First First Date

It’s like looking in a hallway of mirrors.

How can a blog site entitled “Something Like Life” have a blog post titled the same thing and a blog itself containing said phrase? I am a magician, that’s how. I am about to whip up some weird voodoo shit. You think I am joking? I probably am.

I realized today that I had forgotten all about this blog. I haven’t made a post in a long time, and the reason is because I usually don’t gravitate to the blog unless there is something I need to get out of me. Right now, my focus has been on my writing and I have taken a sense of pride in believing that the words I write for money (or publication) are more important than the words I kick around on the intramahwebnet.

I have also been rather busy lately. Lots of little things going on. Been spending a great deal of time with the kids. Been focusing on my writing (I am almost halfway through my SECOND novel btw). Been trying to catch up on my reading. Been getting out of the house and enjoying the summer while it is here. Went on my first “first date” in 8 years….

*zzzzzzzzip!*

Yeah, I figured that you wanted to hear about that.
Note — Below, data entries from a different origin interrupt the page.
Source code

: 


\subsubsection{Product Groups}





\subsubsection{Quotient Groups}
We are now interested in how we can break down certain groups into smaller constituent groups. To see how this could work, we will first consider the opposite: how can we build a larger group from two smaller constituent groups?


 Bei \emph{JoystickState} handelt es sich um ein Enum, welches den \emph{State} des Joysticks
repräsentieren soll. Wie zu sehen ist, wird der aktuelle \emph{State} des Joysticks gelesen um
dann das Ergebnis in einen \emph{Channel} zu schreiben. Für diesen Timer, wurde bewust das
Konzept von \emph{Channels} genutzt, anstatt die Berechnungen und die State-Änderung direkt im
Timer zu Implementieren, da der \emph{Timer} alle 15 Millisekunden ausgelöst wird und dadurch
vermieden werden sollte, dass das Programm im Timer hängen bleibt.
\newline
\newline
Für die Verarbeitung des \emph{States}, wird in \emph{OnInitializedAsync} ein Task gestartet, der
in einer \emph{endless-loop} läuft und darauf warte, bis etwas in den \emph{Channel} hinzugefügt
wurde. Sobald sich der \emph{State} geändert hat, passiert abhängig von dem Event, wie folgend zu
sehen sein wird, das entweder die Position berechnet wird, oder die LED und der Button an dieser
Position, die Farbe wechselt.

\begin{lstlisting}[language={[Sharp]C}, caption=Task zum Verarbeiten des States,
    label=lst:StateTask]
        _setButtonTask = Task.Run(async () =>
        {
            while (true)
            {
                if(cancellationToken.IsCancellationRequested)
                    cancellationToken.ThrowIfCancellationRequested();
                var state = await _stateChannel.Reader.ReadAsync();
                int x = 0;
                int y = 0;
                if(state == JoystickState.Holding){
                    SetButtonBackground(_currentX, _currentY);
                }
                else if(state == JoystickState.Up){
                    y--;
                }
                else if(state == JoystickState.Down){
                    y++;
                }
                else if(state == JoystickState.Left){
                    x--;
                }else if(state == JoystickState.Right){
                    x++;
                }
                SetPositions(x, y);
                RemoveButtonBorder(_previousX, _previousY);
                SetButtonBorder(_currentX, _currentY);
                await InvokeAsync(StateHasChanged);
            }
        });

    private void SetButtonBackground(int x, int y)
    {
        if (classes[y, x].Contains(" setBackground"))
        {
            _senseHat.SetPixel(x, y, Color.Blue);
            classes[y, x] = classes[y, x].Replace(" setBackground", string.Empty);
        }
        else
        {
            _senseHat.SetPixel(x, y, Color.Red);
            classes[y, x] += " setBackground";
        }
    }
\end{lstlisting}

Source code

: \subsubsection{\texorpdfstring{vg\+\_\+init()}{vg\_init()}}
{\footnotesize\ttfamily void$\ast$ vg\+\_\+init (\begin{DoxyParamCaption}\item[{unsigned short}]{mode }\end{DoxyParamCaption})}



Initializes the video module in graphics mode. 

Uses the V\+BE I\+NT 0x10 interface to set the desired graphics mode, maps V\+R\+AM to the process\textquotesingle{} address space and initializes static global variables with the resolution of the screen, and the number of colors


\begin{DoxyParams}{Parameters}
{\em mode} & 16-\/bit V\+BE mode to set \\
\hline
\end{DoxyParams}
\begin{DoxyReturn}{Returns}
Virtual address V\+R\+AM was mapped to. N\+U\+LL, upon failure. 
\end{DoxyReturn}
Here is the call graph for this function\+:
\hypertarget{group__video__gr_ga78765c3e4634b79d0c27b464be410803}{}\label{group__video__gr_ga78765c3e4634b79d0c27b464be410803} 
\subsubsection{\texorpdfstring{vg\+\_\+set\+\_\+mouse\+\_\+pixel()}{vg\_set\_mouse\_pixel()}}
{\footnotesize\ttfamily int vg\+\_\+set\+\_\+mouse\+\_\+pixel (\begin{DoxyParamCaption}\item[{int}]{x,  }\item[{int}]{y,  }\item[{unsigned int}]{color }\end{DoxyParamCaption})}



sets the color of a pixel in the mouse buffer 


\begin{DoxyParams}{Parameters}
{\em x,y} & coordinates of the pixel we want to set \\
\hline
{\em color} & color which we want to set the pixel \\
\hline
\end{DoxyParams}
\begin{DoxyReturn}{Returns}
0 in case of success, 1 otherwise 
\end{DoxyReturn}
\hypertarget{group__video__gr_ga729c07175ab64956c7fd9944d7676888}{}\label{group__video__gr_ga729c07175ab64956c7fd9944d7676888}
Oh yeah, and to the people I tell that I always feel some innate need to explain that I don’t consider the short-lived internet fling I had last year as a “date”. That was more like an episode of The Twilight Zone that just so happened to end as some sort of trip. And then, when I do that, I also feel compelled to reach a little further back into my past and explain that I also don’t consider the 4 months of incessent phone calls from a drama queen that I worked with as “date” worthy either. I consider both to be crutches and a way of keeping some distance while I healed. To be fair, however, the internet fling literally changed my life and how I looked at life and in some ways was my most intense relationship to date. I just have a hard time calling it a “relationship” because most of it existed in cyberspace or cellular space and there was very little face time.

There is no other way around it, though. I can reason away those experiences last year as something less than a “date”, but I can’t reason this away. In a lot of ways, I am glad I can say that. It’s like the first step back into something normal, after about 18 months of struggling to recoup from a divorce.

For the past year and a half I have consistently said that I am not ready to date (even casually) and the reason was because I had not learned how to be happy on my own. Well, somewhere around March of this year, I finally learned how to be happy on my own. To be content with who I am. To finally love myself for who I am. It was a long, uphill battle but I got there.

Is it such a surprise that this would be the next logical step?

Doesn’t surprise me much. I had a lot of fun. It was good to be on a date with a girl again. It’s good to be happy again. I feel like I am in a very great place in my life and that I’ve come so far.

The date consisted of going roller skating (I’ve been wanting to do that for a long time, but hadn’t done it for YEARS lol), going out to eat, and then watching a movie at my place. The girl is fun and we both enjoyed ourselves. That’s pretty much all I’ll say.

The thing I wanted to touch on the most (and after a long period of nothing but negative blogs, it’s time I put up a positive blog), was that my life is finally picking up momentum and I am happy again. Happier than I’ve been in a long time.

Humpty Dumpty may have gotten most of the pieces glued back together.